## What is needed
Report all lines of the data below that hold the word "systems".

Saved entries:
+++

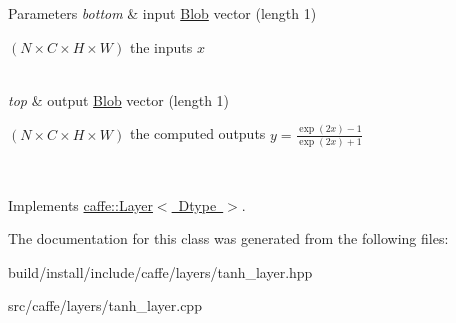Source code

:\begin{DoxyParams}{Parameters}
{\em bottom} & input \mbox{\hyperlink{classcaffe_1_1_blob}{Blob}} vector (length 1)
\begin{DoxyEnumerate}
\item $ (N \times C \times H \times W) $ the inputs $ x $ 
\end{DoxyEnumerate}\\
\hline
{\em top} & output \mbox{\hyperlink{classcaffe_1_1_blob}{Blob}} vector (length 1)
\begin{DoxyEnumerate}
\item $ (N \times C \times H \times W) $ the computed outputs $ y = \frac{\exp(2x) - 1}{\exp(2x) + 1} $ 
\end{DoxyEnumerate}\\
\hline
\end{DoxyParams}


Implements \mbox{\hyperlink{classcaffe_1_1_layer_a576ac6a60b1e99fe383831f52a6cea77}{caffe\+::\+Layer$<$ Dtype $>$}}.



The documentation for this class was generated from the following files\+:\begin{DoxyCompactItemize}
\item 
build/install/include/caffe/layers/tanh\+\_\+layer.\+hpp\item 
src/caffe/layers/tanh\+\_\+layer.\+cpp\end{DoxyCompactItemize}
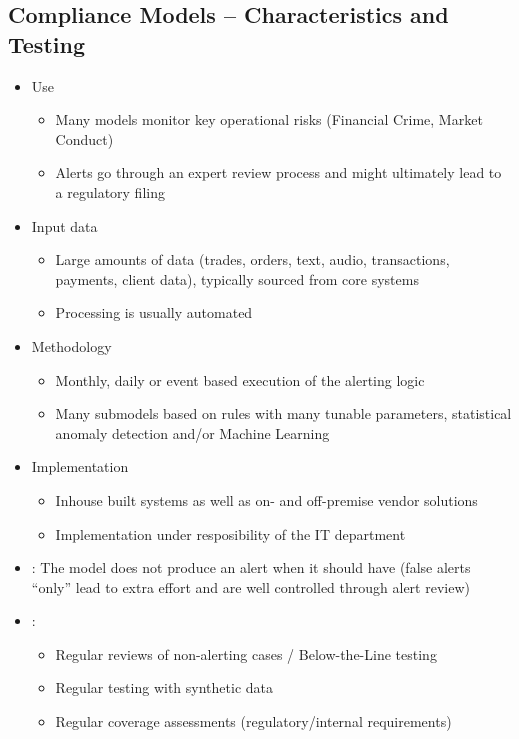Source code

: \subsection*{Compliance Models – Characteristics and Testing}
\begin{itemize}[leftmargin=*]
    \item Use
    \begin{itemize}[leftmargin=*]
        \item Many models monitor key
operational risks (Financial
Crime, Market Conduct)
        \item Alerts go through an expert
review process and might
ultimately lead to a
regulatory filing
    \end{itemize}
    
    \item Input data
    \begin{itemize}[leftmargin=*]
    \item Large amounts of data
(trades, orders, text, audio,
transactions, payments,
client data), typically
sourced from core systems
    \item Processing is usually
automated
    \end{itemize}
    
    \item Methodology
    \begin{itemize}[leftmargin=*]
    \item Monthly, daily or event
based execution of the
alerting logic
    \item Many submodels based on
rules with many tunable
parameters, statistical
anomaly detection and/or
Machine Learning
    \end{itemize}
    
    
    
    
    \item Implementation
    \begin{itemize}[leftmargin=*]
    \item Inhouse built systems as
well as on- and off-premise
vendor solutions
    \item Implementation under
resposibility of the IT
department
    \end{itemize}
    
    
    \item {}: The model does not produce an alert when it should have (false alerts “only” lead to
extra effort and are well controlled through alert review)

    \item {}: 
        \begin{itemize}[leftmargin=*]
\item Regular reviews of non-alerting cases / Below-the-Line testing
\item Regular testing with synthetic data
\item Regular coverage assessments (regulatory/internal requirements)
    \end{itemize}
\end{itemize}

+++

## Exercise response
sourced from core systems
    \item Inhouse built systems as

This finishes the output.